NetIQ Documentation: Novell Self Service Password Reset 2.0.0 User Guide

5.3 Command Servlet

The CommandServlet allows you to redirect a user to SSPR and have it perform some specific command. The CommandServlet functions are used during a user's login sequence to a portal or other landing point.

The CommandServlet functions work best when used with a proxy, access gateway, or some other device that will auto-authenticate the user. Otherwise, the user will have to authenticate to SSPR during every login.

The CommandServlet calls can be combined with any of the request parameters described earlier, such as the forwardURL parameter.
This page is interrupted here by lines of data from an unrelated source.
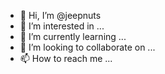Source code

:- 👋 Hi, I’m @jeepnuts
- 👀 I’m interested in ...
- 🌱 I’m currently learning ...
- 💞️ I’m looking to collaborate on ...
- 📫 How to reach me ...

<!---
jeepnuts/jeepnuts is a ✨ special ✨ repository because its `README.md` (this file) appears on your GitHub profile.
You can click the Preview link to take a look at your changes.
--->

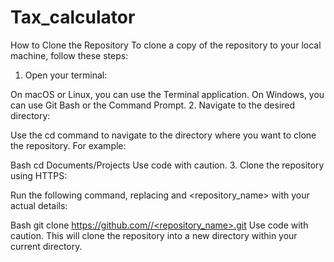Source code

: # Tax_calculator
How to Clone the Repository
To clone a copy of the repository to your local machine, follow these steps:

1. Open your terminal:

On macOS or Linux, you can use the Terminal application.
On Windows, you can use Git Bash or the Command Prompt.
2. Navigate to the desired directory:

Use the cd command to navigate to the directory where you want to clone the repository. For example:

Bash
cd Documents/Projects
Use code with caution.
3. Clone the repository using HTTPS:

Run the following command, replacing <username> and <repository_name> with your actual details:

Bash
git clone [https://github.com/<username>/<repository_name>.git](https://github.com/Sonkarrushikesh22/Tax_calculator.git)
Use code with caution.
This will clone the repository into a new directory  within your current directory.

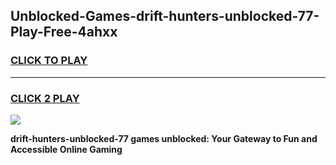 
## Unblocked-Games-drift-hunters-unblocked-77-Play-Free-4ahxx
<h3>
<a href="https://premium76.site?title=drift-hunters-unblocked-77&ref=20M">CLICK TO PLAY</a></h3>
<hr>

<h3>
<a href="https://premium76.site?title=drift-hunters-unblocked-77&ref=20M">CLICK 2 PLAY</a>
  
</h3>

<a href="https://premium76.site?title=drift-hunters-unblocked-77&ref=19M"><img src="https://clearcache.store/games.png"></a>


**drift-hunters-unblocked-77 games unblocked: Your Gateway to Fun and Accessible Online Gaming**
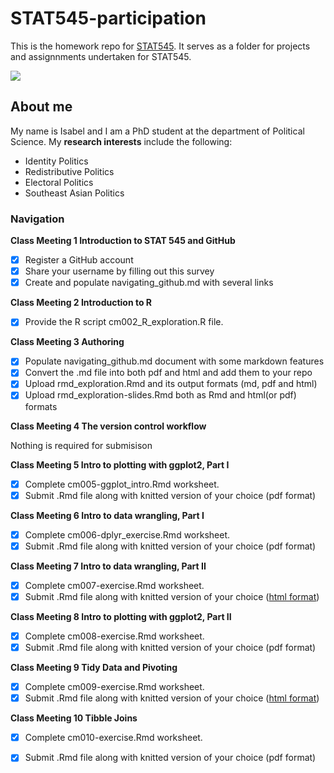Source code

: # STAT545-participation
This is the homework repo for [STAT545](https://stat545.stat.ubc.ca). It serves as a folder for projects and assignnments undertaken for STAT545. 

![](https://media.tenor.com/images/4499c00cb6446e066b244a7859f695af/tenor.gif)

## About me 

My name is Isabel and I am a PhD student at the department of Political Science. My **research interests** include the following:

* Identity Politics
* Redistributive Politics
* Electoral Politics
* Southeast Asian Politics

### Navigation

**Class Meeting 1 Introduction to STAT 545 and GitHub**
- [x] Register a GitHub account
- [x] Share your username by filling out this survey
- [x] Create and populate navigating_github.md with several links

**Class Meeting 2 Introduction to R**
- [x] Provide the R script cm002_R_exploration.R file. 

**Class Meeting 3 Authoring**
- [x] Populate navigating_github.md document with some markdown features
- [x] Convert the .md file into both pdf and html and add them to your repo
- [x] Upload rmd_exploration.Rmd and its output formats (md, pdf and html)
- [x] Upload rmd_exploration-slides.Rmd both as Rmd and html(or pdf) formats

**Class Meeting 4 The version control workflow**

Nothing is required for submisison

**Class Meeting 5 Intro to plotting with ggplot2, Part I**
- [x] Complete cm005-ggplot_intro.Rmd worksheet. 
- [x] Submit .Rmd file along with knitted version of your choice (pdf format)

**Class Meeting 6 Intro to data wrangling, Part I**
- [x] Complete cm006-dplyr_exercise.Rmd worksheet. 
- [x] Submit .Rmd file along with knitted version of your choice (pdf format)

**Class Meeting 7 Intro to data wrangling, Part II**
- [x] Complete cm007-exercise.Rmd worksheet. 
- [x] Submit .Rmd file along with knitted version of your choice ([html format](https://isabelchew.github.io/STAT545-participation/Class%20Meeting%207/cm007-exercise.html))

**Class Meeting 8 Intro to plotting with ggplot2, Part II**
- [x] Complete cm008-exercise.Rmd worksheet. 
- [x] Submit .Rmd file along with knitted version of your choice (pdf format)

**Class Meeting 9 Tidy Data and Pivoting**
- [x] Complete cm009-exercise.Rmd worksheet.
- [x] Submit .Rmd file along with knitted version of your choice ([html format](https://isabelchew.github.io/STAT545-participation/Class%20Meeting%209/cm009%20exercise.nb.html))

**Class Meeting 10 Tibble Joins**
- [x] Complete cm010-exercise.Rmd worksheet. 
- [x] Submit .Rmd file along with knitted version of your choice (pdf format)

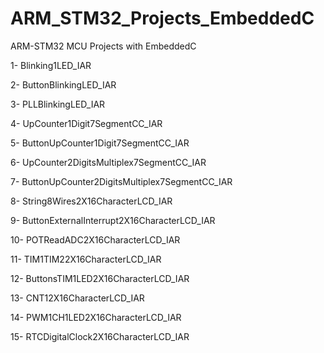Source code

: # ARM_STM32_Projects_EmbeddedC
ARM-STM32 MCU Projects with EmbeddedC

1- Blinking1LED_IAR

2- ButtonBlinkingLED_IAR

3- PLLBlinkingLED_IAR

4- UpCounter1Digit7SegmentCC_IAR

5- ButtonUpCounter1Digit7SegmentCC_IAR

6- UpCounter2DigitsMultiplex7SegmentCC_IAR

7- ButtonUpCounter2DigitsMultiplex7SegmentCC_IAR

8- String8Wires2X16CharacterLCD_IAR

9- ButtonExternalInterrupt2X16CharacterLCD_IAR

10- POTReadADC2X16CharacterLCD_IAR

11- TIM1TIM22X16CharacterLCD_IAR

12- ButtonsTIM1LED2X16CharacterLCD_IAR

13- CNT12X16CharacterLCD_IAR

14- PWM1CH1LED2X16CharacterLCD_IAR

15- RTCDigitalClock2X16CharacterLCD_IAR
For Example, the user login redirect sequence will be as mentioned in the following table:

URL Example	Description
http://portal.example.com	Initial request from browser.
http://portal.example.com/Login	Access gateway redirects to login page.
http://portal.example.com/	Access gateway redirects back to portal root.
http://portal.example.com/index.html	Web server redirects to index.html.
http://password.example.com/sspr/private/CommandServlet?processAction=checkAll&forwardURL=http%3A%2F%2Fportal.example.com%2Fportalpage.html	index.html has meta redirect to the SSPR checkAll CommandServlet with a URLEncoded forwardURL value.
http://portal.example.com/portal/main.html	SSPR redirects back to the actual portal URL.

The index.html described above would have the following content:

<html>
 <head>
  <meta http-equiv="REFRESH" content="0; URL=http://password.example.com/sspr/private/CommandServlet? processAction=checkAll&forwardURL=http%3A%2F%2Fportal.example.com%2Fportalpage.html"/>
 </head>
 <body>
  <p>If your browser doesn't automatically load, click
  <a href="http://password.example.com/sspr/private/CommandServlet? processAction=checkAll&forwardURL=http%3A%2F%2Fportal.example.com%2Fportalpage.html">here</a>.
  </p>
 </body>
</html>

5.3.1 Command

Command: checkExpire

URL: http://password.example.com/sspr/private/CommandServlet?processAction=checkExpire

Description: Checks the user's password expiration. If the expiration date is within the configured threshold, the user will be required to change password.
Command: checkResponses

URL: http://password.example.com/sspr/private/CommandServlet?processAction=checkResponses

Description: Checks the user's challenge responses. If no responses are configured, the user will be required to set them up.
Command: checkProfile

URL: http://password.example.com/sspr/private/CommandServlet?processAction=checkProfile

Description: Checks the user's profile. If the user's attributes do not meet the configured requirements, the user will be required to set their profile attributes..
Command: checkAll

URL: http://password.example.com/sspr/private/CommandServlet?processAction=checkAll

Description: Calls checkExpire, checkResponses and checkProfile consecutively.